- Born: 27 August 1919 India
- Died: 21 June 2011 (aged 91) Herefordshire, England
- Allegiance: British
- Branch: British Army
- Service years: 1939–1947
- Rank: Major
- Unit: 3rd Gurkha Rifles
- Conflicts: Battle of Sittang River Bridge
- Awards: Military Cross
- Other work: Game warden and author

= Bruce Kinloch =

British Army officer and conservationist (1919–2011)

Bruce Kinloch MC (27 August 1919 - 21 June 2011) was a British army officer, wildlife conservation leader and author.

He was born at Saharanpur in India and educated at Berkhamsted School in England.

==Military career==
Kinloch was commissioned into the 3rd Queen Alexandra's Own Gurkha Rifles after leaving Sandhurst in 1939, fought with them in Burma and on the Northwest Frontier, and won the Military Cross for his part in Battle of Sittang River Bridge in 1942. At the age of twenty-five, he commanded a battalion.

==Conservation career==
In 1947, Kinloch joined the Colonial Administrative Service, first as a Game Ranger on the Kilifi Coast of Kenya. He was Chief Game Warden in the Uganda Game and Fisheries Department for ten years; in 1960 he became Chief Game Warden of Tanganyika, a post he held until 1964. Later, he became the Chief Game Warden in Malawi.
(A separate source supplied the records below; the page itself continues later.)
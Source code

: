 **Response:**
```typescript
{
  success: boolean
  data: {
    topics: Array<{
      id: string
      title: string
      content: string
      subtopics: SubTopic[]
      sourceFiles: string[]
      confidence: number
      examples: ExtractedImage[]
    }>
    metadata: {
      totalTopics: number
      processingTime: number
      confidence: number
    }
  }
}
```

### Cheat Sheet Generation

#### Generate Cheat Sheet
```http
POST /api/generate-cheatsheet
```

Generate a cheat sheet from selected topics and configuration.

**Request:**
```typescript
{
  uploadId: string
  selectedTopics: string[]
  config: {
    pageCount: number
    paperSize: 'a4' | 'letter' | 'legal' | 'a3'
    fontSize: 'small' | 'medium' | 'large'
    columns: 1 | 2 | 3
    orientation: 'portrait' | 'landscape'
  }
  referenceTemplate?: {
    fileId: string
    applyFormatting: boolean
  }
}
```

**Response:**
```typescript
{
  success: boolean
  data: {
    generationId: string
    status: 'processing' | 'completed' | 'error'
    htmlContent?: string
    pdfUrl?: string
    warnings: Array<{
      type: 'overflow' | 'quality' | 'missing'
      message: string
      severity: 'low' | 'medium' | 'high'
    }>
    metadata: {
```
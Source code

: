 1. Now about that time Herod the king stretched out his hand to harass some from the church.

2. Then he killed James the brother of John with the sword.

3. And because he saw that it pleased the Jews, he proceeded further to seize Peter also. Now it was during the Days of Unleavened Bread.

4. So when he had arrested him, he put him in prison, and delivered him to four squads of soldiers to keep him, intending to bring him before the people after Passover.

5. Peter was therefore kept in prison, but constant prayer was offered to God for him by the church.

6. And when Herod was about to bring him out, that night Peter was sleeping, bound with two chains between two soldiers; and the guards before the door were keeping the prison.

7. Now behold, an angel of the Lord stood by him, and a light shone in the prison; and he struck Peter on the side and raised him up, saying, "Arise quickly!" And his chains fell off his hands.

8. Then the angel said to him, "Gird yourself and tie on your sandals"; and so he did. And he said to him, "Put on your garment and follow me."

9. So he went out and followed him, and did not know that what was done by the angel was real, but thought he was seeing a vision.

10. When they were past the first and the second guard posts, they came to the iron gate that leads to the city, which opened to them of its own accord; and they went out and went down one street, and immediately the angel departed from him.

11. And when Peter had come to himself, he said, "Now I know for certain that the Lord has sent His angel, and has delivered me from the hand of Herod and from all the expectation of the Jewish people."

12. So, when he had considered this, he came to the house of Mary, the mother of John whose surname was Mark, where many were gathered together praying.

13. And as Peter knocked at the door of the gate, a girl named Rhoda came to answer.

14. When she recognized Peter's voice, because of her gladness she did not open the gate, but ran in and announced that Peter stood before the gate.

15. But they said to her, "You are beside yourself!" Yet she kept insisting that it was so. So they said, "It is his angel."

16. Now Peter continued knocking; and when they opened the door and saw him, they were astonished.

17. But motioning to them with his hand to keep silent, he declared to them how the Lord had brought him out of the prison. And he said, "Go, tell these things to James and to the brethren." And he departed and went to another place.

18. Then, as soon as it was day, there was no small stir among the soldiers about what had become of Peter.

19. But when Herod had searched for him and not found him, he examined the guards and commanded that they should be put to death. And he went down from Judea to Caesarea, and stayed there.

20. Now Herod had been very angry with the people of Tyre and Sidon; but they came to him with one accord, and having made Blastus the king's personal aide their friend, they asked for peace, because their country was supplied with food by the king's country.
Kinloch also founded the College of African Wildlife Management on the slopes of Kilimanjaro which has trained thousands of game wardens.

==Later life==
Kinloch wrote several non-fiction books. Among these are Sauce for the Mongoose 1965 and The Shamba Raiders 1972, which was reprinted in 1988 and again in 2004.
Major Kinloch lived with his wife Elizabeth at Scotch Firs in Fownhope, Herefordshire.

==Bibliography==

- Sauce for the Mongoose (1964)
- Shamba Raiders: Memories of a Game Warden. (1972)
- Wildhüter in Afrika. (1978, in German.)
- Game wardens in Africa (1981, English translation of Wildhüter in Afrika.)